After Mr Leong raised this point, Mr Shanmugam responded at the Parliament sitting on Wednesday (22 March).

He stated that Mr Leong had said all of this to claim that he had used an “irrelevant example” and was trying to “confuse Parliament”.

Mr Leong has since taken down this point on his post after he had been asked to withdraw his statement claiming that Mr Shanmugam was trying to “muddy the waters”.

He was also asked to withdraw his statement that the ex-employees of Keppel Offshore & Marine (KOM) involved in a corruption case were found guilty.

He agreed to do so, as reiterated in the Facebook posts uploaded by Mr Shanmugam and himself, with the latter admitting he was wrong in implying that they were all guilty.

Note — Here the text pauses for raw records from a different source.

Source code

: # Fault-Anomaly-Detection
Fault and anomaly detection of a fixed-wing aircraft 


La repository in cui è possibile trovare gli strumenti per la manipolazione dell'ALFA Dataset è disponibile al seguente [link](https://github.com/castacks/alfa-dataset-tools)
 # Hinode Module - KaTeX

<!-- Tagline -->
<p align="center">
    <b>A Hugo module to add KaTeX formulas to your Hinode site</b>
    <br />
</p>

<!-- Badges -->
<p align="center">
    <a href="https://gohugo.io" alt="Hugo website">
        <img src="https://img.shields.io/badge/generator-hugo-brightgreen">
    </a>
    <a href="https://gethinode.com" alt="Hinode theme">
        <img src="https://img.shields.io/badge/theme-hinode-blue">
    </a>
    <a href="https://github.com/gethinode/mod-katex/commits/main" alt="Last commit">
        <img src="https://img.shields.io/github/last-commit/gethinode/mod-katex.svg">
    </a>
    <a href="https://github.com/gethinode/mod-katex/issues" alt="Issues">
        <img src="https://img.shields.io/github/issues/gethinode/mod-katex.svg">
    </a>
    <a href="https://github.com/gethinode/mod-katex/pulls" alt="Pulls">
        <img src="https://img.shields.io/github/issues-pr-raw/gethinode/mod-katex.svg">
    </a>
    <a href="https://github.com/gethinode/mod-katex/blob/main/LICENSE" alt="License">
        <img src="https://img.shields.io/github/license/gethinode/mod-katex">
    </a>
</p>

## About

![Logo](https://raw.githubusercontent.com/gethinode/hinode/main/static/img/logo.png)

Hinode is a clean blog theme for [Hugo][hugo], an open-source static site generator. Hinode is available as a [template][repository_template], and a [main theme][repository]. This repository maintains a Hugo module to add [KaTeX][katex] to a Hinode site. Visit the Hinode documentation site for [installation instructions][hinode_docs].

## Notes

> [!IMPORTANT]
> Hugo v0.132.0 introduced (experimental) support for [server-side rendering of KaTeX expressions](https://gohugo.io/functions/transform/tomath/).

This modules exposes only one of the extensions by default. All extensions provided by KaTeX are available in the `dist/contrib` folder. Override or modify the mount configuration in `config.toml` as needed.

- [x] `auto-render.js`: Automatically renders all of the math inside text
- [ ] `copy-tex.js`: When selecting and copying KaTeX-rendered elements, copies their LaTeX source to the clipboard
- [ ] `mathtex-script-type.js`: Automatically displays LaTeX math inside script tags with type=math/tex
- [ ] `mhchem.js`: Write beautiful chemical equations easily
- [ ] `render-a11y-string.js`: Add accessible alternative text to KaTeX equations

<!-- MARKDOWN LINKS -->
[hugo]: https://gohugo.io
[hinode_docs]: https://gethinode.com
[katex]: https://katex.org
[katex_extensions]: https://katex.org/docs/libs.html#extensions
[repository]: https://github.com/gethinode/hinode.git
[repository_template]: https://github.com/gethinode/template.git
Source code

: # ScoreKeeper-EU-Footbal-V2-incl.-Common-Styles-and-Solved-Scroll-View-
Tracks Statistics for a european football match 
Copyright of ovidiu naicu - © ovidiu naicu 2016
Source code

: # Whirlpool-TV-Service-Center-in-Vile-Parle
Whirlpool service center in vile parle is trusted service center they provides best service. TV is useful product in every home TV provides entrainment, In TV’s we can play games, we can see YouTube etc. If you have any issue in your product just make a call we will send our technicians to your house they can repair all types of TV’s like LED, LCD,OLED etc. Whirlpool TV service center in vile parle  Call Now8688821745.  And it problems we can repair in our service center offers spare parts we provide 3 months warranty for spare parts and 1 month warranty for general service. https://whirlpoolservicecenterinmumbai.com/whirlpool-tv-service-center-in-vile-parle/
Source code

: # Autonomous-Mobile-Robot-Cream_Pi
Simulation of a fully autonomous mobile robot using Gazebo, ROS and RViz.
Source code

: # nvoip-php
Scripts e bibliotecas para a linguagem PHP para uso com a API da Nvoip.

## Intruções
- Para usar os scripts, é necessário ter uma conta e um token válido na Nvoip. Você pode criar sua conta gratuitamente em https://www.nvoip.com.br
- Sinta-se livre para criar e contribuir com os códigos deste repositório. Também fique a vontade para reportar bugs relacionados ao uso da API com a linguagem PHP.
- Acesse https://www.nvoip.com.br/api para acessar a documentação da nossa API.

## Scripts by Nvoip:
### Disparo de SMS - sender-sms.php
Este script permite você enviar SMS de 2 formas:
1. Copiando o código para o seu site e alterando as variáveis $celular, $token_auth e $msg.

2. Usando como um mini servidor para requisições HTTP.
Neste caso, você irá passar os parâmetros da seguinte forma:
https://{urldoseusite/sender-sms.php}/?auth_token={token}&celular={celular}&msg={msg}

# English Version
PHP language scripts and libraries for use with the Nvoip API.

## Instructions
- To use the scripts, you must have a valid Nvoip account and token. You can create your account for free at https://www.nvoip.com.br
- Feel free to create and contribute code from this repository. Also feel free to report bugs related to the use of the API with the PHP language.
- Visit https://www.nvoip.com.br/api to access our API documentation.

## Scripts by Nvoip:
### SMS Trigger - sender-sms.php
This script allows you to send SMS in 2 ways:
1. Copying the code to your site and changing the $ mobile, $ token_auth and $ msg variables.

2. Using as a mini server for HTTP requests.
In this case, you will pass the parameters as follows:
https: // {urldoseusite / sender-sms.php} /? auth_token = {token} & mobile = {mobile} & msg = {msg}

Another amendment to his post highlighted why, for Mr Lee Hsien Yang and Mrs Lee Suet Fern’s case, their names were publicized as being under investigation by the Police when the same was not done so for those involved in the KOM case.

He shared that one of the conditions under which those under investigation will be named would be “when there is a lot of misinformation being circulated regarding an investigation and the police must make public accurate facts to dispel the falsehoods”.

On this point, he included additional liners that there was no disclosure of Mr Lee Hsien Yang and his wife being under investigation until it was done so by Parliament.

He also questioned why the Police could not issue a public statement on this matter.

Images: Facebook (@ Leong Mun Wai 梁文辉 )

Although the Minister had asked him to take down the entire post, Mr Leong regarded it as a “disproportionate response” and “have not considered it appropriate” since his post raised other points he deemed valid with no objections made to them.


His Facebook Posts Had Been Taken Down Previously

In early March last year, Mr Leong had been asked by Zaqy Mohamad, Deputy Leader of the House, to apologize and remove his Facebook posts that were said to have impugned the Speaker of Parliament, Tan Chuan Jin, and the processes of Parliament.

The posts had eventually been taken down, but there was no apology post issued that had been requested by Mr Zaqy.